The Guardian: ‘I’m really very worried for the planet’: Ron Oxburgh is chipping away at the fossilised thinking that cost Shell its reputation

David Adam meets the geologist in a big business hotseat

Thursday June 17, 2004

It’s a still day and the flags mounted on the imposing Shell corporate headquarters building on south bank of the Thames are lying limply against their poles, stirred only by the occasional river breeze. As they flutter it’s easy to make out that distinctive logo against the blue sky, but it’s also clear they could do with a clean – the famous red and yellow clam is lying on a distinctly off-white beach.

Shell has not had a good year; it has already admitted overstating its oil reserves, sacked its chairman and been forced to watch its marketing soundbite take a gleeful snap at the hand that created, raised and fed it as investors discovered they could no longer be sure of Shell. The company clearly has things other than laundry on its mind.

The man charged with rebuilding its battered reputation has other things on his mind too. Dinner. After three months pondering the barely perceptible rotation of the London Eye immediately outside the window of his new office, Ron Oxburgh is convinced that, with perfectly timed deliveries as the cabins briefly kiss ground level, the giant landmark would make an ideal riverside restaurant.

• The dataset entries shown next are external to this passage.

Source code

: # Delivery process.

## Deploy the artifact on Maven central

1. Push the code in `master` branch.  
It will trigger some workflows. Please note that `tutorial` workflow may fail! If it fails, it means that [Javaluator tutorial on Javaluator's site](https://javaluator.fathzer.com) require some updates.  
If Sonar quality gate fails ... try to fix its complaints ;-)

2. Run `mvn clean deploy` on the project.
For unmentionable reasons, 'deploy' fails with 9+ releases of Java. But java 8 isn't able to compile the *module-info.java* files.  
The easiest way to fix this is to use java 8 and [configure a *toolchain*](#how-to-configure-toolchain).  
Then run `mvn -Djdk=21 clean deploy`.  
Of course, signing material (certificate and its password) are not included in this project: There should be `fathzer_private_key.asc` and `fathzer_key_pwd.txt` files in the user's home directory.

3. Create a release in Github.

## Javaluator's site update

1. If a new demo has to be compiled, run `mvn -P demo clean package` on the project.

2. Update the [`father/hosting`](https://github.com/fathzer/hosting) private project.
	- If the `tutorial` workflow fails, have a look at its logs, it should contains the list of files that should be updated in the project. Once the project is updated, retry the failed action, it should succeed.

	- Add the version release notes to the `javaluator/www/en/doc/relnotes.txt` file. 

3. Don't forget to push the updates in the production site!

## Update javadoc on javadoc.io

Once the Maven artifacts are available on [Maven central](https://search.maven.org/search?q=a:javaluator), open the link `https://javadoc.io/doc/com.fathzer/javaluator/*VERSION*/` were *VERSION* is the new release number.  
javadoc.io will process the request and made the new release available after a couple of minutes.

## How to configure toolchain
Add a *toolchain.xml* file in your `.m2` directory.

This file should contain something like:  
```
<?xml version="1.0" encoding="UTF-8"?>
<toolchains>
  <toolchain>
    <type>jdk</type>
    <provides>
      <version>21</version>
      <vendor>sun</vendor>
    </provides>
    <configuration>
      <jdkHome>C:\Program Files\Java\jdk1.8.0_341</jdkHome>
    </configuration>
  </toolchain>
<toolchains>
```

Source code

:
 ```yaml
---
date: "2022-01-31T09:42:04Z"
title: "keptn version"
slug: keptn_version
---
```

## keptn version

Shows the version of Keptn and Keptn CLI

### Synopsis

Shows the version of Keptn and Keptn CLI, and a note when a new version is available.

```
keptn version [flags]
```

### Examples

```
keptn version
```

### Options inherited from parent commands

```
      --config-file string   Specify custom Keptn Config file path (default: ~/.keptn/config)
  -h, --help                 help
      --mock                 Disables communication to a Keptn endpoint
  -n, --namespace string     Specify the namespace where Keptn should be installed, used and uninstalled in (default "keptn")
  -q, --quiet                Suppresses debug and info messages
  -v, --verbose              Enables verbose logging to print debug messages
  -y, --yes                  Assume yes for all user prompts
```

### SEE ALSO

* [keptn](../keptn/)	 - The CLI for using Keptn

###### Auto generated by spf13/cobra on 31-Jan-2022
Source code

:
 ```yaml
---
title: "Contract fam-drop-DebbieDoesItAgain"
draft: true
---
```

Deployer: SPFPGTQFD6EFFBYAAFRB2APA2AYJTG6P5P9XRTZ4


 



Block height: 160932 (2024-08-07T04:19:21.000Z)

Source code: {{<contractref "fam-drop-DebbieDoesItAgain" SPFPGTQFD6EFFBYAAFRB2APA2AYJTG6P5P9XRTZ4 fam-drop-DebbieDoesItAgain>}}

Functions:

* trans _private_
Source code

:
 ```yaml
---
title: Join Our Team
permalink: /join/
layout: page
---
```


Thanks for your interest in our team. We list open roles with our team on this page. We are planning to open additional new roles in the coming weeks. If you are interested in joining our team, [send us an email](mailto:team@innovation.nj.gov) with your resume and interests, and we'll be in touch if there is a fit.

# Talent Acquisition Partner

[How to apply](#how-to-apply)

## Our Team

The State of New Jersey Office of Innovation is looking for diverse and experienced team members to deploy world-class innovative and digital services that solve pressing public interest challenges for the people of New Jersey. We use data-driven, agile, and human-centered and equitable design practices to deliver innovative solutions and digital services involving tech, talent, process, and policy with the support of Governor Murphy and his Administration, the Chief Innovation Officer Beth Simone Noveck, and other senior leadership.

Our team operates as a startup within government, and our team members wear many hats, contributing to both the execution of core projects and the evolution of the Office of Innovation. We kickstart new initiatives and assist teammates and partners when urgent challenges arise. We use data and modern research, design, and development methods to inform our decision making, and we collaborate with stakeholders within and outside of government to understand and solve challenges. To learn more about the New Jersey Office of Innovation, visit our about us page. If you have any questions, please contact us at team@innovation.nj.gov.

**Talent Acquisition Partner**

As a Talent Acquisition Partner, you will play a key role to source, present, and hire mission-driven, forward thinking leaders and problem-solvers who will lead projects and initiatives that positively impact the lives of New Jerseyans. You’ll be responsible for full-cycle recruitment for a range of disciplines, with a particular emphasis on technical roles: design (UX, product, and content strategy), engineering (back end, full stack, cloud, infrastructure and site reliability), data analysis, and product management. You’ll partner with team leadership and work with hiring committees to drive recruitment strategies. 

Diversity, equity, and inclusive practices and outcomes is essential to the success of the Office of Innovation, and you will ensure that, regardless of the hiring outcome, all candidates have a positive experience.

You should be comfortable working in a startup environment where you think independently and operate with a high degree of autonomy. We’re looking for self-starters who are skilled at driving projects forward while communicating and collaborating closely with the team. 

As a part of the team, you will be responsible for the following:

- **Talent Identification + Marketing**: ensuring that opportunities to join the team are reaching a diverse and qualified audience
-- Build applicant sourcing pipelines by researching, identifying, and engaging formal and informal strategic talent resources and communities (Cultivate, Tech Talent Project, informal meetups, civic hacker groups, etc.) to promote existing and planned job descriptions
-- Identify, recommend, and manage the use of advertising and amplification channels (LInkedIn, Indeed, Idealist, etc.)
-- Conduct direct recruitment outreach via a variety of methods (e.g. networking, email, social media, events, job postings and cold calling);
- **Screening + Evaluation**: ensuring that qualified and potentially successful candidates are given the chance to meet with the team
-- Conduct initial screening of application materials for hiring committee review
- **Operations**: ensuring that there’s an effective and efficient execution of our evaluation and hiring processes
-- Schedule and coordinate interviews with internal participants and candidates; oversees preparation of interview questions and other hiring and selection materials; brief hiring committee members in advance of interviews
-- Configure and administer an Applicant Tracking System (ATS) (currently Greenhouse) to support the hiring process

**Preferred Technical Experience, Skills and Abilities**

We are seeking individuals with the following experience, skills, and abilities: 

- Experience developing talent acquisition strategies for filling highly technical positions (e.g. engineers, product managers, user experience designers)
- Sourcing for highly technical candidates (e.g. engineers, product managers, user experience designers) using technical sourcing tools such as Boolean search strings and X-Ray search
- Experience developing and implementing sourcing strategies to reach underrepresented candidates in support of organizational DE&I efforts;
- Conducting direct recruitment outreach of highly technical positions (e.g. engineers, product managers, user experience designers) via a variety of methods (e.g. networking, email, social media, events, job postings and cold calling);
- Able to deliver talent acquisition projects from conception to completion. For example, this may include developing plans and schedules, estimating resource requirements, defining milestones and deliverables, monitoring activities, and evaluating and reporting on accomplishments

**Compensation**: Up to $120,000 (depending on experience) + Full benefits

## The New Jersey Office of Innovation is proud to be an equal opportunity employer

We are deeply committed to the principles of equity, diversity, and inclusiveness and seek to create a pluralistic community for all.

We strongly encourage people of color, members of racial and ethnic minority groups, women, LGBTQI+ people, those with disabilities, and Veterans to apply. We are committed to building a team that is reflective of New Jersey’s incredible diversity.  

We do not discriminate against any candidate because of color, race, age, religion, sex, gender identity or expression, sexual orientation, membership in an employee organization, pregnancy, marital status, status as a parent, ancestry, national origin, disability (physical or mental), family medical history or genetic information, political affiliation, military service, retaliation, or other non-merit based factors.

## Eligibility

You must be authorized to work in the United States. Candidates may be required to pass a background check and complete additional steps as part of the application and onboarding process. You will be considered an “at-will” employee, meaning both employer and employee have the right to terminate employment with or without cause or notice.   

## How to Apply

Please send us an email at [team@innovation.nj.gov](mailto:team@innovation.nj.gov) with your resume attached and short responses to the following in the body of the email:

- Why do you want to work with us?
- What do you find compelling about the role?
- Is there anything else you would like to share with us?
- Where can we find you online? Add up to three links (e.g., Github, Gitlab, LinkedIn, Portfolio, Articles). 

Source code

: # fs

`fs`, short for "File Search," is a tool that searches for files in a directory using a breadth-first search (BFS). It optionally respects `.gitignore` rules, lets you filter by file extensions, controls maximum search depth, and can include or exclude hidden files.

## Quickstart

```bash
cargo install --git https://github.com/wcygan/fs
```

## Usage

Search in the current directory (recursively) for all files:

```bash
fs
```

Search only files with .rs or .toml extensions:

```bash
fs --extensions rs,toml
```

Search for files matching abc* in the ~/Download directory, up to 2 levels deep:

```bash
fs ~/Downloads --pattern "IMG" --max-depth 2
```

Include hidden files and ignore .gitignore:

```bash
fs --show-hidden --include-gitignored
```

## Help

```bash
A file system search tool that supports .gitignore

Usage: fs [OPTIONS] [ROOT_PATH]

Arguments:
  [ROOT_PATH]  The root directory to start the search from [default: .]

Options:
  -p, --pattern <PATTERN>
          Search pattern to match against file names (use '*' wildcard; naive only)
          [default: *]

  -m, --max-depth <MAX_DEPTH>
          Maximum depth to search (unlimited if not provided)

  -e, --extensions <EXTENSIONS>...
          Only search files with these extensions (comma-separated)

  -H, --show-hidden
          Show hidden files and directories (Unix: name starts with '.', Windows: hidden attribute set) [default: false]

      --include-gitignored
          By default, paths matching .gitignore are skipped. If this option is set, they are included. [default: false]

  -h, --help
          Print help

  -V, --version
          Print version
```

The views would be spectacular, he says, though on reflection the service could be a problem.

Oxburgh – strictly The Lord Oxburgh (he is a crossbench peer in the House of Lords and chairs its science and technology select committee) – was catapulted into his new role in March, replacing the ousted Philip Watts. As non-executive chairman of the UK half of the group, he is excused day-to-day running of the business, but is expected to steer it towards calmer waters, rebuilding city and public confidence along the way. Plans for the capital’s latest revolving restaurant will have to wait.

Promoted from his long-standing post as a non-executive director, the 69-year-old geologist followed a formidable academic career with spells as chief scientific adviser at the Ministry of Defence and rector of Imperial College London. Sufficiently independent to restore some credibility to the office, and astute enough to know that it’s more than his credibility that gives it a view stretching half way across north London, Oxburgh could be a smart choice.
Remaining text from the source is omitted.